The UK's biggest food manufacturer Premier Foods has announced a massive restructure, including the loss of almost 600 jobs and the closure of six factories by 2009.

Premier Foods has been reviewing its operations following the £1.2bn acquisition of RHM in March and the £460m acquisition of Campbell Soup Company in 2006.

As a result, the procurement team will be increased by 20, with RHM's former group procurement and logistics director Mark Hughes replacing Premier's head of procurement, Robert Lawson. Lawson will retain his directorship of mergers, acquisitions and investor relations.

But it has also led to the closure of all six of RHM's factories and the loss of 580 jobs.

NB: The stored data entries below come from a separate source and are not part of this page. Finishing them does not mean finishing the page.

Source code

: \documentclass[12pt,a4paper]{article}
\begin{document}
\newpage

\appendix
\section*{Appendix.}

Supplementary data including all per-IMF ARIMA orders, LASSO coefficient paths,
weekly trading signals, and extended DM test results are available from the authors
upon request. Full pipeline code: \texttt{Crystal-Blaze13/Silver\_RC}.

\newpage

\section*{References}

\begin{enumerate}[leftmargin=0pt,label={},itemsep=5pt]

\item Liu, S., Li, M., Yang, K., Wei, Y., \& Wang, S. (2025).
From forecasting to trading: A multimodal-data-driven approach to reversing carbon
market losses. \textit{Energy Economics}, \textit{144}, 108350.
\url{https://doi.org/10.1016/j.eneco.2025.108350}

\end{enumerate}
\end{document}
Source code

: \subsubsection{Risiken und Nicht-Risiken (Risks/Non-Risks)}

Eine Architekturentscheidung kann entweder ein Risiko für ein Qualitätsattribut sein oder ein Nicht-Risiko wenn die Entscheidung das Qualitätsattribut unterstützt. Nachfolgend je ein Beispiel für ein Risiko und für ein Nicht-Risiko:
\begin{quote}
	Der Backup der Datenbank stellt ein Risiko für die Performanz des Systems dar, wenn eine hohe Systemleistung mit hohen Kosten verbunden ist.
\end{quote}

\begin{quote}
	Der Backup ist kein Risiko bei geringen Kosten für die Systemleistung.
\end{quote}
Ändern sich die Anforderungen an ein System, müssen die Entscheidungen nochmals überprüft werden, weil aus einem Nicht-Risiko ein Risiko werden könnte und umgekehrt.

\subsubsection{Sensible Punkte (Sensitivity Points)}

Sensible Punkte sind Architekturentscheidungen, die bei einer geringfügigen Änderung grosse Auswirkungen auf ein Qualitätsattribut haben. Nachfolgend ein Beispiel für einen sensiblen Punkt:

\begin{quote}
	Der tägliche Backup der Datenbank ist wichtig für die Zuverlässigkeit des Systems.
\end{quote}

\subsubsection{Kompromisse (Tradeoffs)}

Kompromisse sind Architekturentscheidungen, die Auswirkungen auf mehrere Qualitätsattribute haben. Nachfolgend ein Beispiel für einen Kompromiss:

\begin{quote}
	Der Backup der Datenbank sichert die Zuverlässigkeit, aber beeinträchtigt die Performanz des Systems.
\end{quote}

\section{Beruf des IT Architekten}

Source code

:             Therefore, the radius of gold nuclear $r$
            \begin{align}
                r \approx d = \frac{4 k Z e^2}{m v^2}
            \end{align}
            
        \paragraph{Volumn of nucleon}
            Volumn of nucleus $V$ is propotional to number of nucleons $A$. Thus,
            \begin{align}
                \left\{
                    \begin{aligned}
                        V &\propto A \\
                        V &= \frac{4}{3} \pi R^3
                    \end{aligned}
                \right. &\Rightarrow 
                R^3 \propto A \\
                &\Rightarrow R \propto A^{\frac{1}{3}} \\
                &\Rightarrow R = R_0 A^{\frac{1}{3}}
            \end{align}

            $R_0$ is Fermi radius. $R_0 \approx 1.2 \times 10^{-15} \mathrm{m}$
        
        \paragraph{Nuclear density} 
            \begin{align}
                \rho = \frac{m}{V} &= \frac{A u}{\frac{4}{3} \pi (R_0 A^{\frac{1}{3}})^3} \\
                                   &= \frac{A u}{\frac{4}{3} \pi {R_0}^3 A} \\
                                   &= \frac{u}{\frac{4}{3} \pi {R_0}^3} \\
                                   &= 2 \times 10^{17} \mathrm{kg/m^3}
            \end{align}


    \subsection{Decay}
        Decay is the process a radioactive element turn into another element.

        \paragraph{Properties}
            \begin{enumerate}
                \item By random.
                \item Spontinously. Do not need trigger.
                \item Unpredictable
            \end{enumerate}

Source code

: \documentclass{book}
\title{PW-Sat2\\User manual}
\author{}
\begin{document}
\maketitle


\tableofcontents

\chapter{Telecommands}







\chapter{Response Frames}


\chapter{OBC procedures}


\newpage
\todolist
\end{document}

The newly integrated PLC will comprise three Premier plants at Histon, Bury and Knighton, and two ex-Campbell facilities at Worksop and Ashford and these will receive "significant investment" to incorporate the production from the six closures, said Premier Foods' chief executive Robert Schofield.

Production and 16 jobs from Wythenshawe, Manchester, which has 109 staff, will move to Premier Foods' Bury St Edmunds site in Suffolk as the manufacturing base for sauces and chutneys.

The Robertson's site in Droylesden, Manchester, which has been making jam since 1890, and at Ledbury, Hertfordshire, which produced preserves, will close with the loss of 253 and 177 jobs respectively. Production will transfer to the Histon plant, near Cambridge, creating 87 new jobs.

Mr Kipling cakes will be manufactured at Knighton as RHM's catering operations and Foodservice brands in Bristol and Reading will close with the loss of 178 jobs.

The Knighton plant in Staffordshire, which employs 305 staff, will become Premier's main dessert producer, adding 23 new employees.

Bisto and Saxa salt manufacturing will also be switched with the loss of the 193-strong workforce at Middlewich, Cheshire.